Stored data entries
Segment Open
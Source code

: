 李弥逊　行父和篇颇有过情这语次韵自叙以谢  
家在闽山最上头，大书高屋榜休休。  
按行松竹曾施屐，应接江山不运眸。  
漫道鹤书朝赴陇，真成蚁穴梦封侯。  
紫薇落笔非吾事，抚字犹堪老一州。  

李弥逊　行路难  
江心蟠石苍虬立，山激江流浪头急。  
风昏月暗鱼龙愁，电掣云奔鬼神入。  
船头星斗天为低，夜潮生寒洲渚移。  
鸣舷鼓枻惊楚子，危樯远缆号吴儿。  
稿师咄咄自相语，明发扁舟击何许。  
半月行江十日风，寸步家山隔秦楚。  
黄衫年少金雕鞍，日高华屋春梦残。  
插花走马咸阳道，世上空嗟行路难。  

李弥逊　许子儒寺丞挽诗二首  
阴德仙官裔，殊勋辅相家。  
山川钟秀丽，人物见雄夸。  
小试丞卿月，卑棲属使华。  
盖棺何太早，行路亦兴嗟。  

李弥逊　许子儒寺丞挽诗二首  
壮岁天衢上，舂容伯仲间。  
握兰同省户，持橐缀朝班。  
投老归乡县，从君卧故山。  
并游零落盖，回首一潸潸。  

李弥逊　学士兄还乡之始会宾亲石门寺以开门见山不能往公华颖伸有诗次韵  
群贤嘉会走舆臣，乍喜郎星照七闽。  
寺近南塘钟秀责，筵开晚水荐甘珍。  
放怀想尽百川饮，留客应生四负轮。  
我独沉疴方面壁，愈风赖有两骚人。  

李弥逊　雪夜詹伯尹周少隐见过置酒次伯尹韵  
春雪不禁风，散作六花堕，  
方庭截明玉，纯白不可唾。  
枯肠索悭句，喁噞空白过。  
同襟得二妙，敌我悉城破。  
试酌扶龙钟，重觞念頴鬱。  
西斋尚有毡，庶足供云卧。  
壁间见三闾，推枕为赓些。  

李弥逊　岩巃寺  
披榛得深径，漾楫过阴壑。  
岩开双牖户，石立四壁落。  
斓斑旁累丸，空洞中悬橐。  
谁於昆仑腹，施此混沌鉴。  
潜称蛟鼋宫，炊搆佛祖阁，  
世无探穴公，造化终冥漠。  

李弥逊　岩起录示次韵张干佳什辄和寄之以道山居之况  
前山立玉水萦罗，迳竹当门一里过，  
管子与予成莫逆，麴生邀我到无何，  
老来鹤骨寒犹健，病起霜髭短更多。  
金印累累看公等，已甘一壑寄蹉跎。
Segment Closed
• _WHAT YOU HAVE TO DO_
Where the records above contain a line with "漫道鹤书朝赴陇，真成蚁穴梦封侯。", repeat that line and each later line through the end, exactly, and nothing more.

• _RESPONSE TO THIS TASK_
漫道鹤书朝赴陇，真成蚁穴梦封侯。  
紫薇落笔非吾事，抚字犹堪老一州。  

李弥逊　行路难  
江心蟠石苍虬立，山激江流浪头急。  
风昏月暗鱼龙愁，电掣云奔鬼神入。  
船头星斗天为低，夜潮生寒洲渚移。  
鸣舷鼓枻惊楚子，危樯远缆号吴儿。  
稿师咄咄自相语，明发扁舟击何许。  
半月行江十日风，寸步家山隔秦楚。  
黄衫年少金雕鞍，日高华屋春梦残。  
插花走马咸阳道，世上空嗟行路难。  

李弥逊　许子儒寺丞挽诗二首  
阴德仙官裔，殊勋辅相家。  
山川钟秀丽，人物见雄夸。  
小试丞卿月，卑棲属使华。  
盖棺何太早，行路亦兴嗟。  

李弥逊　许子儒寺丞挽诗二首  
壮岁天衢上，舂容伯仲间。  
握兰同省户，持橐缀朝班。  
投老归乡县，从君卧故山。  
并游零落盖，回首一潸潸。  

李弥逊　学士兄还乡之始会宾亲石门寺以开门见山不能往公华颖伸有诗次韵  
群贤嘉会走舆臣，乍喜郎星照七闽。  
寺近南塘钟秀责，筵开晚水荐甘珍。  
放怀想尽百川饮，留客应生四负轮。  
我独沉疴方面壁，愈风赖有两骚人。  

李弥逊　雪夜詹伯尹周少隐见过置酒次伯尹韵  
春雪不禁风，散作六花堕，  
方庭截明玉，纯白不可唾。  
枯肠索悭句，喁噞空白过。  
同襟得二妙，敌我悉城破。  
试酌扶龙钟，重觞念頴鬱。  
西斋尚有毡，庶足供云卧。  
壁间见三闾，推枕为赓些。  

李弥逊　岩巃寺  
披榛得深径，漾楫过阴壑。  
岩开双牖户，石立四壁落。  
斓斑旁累丸，空洞中悬橐。  
谁於昆仑腹，施此混沌鉴。  
潜称蛟鼋宫，炊搆佛祖阁，  
世无探穴公，造化终冥漠。  

李弥逊　岩起录示次韵张干佳什辄和寄之以道山居之况  
前山立玉水萦罗，迳竹当门一里过，  
管子与予成莫逆，麴生邀我到无何，  
老来鹤骨寒犹健，病起霜髭短更多。  
金印累累看公等，已甘一壑寄蹉跎。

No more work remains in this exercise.